[Opening Records for the exercise section]

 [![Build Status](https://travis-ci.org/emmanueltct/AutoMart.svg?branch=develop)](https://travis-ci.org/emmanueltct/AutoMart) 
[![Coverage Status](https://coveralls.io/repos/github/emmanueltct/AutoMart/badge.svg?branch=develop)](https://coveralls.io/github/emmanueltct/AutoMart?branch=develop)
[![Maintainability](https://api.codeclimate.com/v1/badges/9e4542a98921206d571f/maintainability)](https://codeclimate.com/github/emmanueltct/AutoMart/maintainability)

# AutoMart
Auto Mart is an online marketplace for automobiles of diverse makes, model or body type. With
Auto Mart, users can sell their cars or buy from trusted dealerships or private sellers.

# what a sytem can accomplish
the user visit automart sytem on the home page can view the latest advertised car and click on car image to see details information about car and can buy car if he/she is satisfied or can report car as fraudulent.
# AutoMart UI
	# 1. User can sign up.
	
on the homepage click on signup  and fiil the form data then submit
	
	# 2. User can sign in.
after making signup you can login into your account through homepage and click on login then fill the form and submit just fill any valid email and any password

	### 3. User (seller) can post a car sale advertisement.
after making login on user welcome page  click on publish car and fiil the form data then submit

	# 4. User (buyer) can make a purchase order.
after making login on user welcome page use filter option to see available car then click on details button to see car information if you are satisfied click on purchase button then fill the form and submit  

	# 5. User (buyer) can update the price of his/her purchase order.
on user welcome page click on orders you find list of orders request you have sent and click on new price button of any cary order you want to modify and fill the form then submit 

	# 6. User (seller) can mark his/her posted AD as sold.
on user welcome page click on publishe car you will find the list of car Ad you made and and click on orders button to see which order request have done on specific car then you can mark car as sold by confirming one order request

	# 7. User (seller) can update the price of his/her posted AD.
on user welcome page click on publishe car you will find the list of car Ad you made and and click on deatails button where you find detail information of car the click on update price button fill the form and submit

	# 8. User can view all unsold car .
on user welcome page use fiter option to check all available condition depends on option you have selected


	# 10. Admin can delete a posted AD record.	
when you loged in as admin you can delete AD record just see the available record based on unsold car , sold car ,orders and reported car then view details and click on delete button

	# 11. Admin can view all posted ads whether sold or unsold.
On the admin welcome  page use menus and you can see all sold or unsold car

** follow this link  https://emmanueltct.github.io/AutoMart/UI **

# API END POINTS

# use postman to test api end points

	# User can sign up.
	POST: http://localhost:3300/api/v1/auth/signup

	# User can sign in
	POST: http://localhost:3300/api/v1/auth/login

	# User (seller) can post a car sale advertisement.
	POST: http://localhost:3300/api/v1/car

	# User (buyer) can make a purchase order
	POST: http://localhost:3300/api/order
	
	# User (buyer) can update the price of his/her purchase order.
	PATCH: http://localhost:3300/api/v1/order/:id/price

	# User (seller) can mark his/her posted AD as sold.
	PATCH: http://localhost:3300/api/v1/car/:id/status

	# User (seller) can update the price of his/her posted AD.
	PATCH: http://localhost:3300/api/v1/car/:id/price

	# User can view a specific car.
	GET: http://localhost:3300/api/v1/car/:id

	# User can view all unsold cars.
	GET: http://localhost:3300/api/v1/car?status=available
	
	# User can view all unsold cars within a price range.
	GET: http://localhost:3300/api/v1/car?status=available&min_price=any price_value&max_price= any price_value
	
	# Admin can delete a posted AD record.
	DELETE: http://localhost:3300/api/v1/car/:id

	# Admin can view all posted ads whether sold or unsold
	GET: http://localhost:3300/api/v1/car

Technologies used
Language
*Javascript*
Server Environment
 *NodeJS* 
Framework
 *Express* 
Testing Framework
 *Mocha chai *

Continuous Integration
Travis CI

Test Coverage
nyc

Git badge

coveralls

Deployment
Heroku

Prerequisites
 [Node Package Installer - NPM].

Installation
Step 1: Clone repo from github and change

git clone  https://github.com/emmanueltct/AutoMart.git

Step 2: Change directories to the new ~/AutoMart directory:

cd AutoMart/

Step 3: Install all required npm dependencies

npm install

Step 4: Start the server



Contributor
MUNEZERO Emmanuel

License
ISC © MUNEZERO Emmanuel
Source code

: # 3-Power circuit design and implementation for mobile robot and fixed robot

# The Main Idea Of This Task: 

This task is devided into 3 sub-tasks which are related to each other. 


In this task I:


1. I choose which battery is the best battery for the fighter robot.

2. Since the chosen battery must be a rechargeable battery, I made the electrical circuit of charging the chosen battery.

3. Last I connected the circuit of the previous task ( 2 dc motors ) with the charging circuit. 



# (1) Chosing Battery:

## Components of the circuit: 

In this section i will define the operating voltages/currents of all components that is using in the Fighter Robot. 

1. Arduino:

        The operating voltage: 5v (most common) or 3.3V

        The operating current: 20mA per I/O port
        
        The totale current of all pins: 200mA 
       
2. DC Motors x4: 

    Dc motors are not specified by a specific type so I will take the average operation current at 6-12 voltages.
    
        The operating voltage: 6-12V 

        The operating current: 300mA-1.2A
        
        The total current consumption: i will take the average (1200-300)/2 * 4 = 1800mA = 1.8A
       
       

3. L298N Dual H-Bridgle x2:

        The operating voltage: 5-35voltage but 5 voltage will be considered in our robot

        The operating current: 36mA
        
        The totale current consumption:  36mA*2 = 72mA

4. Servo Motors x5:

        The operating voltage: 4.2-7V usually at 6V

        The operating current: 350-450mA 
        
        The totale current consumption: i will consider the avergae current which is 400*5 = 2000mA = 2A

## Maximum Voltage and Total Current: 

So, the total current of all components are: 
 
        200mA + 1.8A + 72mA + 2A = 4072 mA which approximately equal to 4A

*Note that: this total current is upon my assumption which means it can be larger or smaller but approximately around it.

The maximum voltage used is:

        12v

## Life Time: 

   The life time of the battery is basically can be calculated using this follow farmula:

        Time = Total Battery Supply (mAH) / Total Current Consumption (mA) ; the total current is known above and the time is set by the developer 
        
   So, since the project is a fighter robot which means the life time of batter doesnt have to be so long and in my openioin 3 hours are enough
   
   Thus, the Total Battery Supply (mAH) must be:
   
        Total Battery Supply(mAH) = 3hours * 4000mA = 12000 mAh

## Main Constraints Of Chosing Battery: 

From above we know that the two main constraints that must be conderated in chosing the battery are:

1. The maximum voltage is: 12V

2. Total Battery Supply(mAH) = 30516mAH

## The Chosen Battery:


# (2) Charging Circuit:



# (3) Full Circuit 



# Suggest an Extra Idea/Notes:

[Closing Records for the exercise section]
[Opening Records for the exercise section]

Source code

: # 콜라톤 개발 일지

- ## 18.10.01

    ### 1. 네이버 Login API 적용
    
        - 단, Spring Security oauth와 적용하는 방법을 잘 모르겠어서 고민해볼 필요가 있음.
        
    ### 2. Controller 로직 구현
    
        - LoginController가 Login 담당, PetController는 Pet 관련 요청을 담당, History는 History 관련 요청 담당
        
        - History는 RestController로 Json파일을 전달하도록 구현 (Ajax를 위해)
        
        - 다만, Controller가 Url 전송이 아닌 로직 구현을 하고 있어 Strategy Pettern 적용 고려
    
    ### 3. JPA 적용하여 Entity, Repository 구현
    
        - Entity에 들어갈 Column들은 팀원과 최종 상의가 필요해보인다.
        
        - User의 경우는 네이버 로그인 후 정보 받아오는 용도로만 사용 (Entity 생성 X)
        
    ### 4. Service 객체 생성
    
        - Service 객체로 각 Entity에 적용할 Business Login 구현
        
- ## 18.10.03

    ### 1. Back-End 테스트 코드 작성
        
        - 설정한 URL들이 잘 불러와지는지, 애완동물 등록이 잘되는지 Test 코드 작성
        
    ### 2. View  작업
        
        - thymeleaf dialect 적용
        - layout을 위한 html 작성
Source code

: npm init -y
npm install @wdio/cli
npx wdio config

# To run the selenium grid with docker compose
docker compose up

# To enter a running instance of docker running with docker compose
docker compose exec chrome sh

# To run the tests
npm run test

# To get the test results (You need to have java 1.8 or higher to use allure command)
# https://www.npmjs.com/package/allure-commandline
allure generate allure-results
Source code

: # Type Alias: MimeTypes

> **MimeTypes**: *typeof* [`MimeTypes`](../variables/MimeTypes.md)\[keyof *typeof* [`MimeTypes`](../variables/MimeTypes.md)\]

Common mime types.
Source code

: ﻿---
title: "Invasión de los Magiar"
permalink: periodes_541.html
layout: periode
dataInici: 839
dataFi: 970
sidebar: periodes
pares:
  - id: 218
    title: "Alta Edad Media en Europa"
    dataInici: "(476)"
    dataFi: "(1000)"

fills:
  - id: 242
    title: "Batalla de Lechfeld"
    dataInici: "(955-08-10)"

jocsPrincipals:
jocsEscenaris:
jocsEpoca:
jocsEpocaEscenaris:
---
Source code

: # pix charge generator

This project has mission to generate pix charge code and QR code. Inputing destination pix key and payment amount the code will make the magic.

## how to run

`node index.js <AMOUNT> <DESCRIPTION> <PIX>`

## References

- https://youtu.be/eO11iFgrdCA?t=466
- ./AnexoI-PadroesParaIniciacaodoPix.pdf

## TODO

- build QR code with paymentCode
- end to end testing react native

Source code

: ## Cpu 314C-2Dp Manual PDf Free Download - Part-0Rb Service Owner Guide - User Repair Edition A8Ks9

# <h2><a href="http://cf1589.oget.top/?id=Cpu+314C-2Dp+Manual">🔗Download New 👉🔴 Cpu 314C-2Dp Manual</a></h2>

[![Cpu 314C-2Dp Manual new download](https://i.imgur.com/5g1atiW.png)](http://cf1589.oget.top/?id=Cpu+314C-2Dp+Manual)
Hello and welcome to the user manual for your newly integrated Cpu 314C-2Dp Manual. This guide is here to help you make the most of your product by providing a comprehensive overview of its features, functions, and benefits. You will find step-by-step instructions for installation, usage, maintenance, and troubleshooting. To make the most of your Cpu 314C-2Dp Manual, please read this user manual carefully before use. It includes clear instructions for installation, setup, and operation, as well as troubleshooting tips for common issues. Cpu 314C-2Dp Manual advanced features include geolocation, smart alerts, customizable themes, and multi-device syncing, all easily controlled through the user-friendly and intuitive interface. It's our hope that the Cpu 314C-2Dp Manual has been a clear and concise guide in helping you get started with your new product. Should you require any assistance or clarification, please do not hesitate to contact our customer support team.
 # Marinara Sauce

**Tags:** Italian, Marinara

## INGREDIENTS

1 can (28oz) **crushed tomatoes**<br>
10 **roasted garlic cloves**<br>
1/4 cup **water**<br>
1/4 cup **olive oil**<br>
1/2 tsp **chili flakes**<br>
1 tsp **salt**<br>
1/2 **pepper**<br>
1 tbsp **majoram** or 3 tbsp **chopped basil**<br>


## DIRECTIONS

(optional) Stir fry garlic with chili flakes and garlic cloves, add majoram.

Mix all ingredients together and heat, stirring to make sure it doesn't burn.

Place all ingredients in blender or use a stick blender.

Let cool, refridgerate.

[Closing Records for the exercise section]

▸ What to work on: Search the listing above for the word "update", and copy every line that has it.

▸ Task result:
	# 5. User (buyer) can update the price of his/her purchase order.
	# 7. User (seller) can update the price of his/her posted AD.
on user welcome page click on publishe car you will find the list of car Ad you made and and click on deatails button where you find detail information of car the click on update price button fill the form and submit
	# User (buyer) can update the price of his/her purchase order.
	# User (seller) can update the price of his/her posted AD.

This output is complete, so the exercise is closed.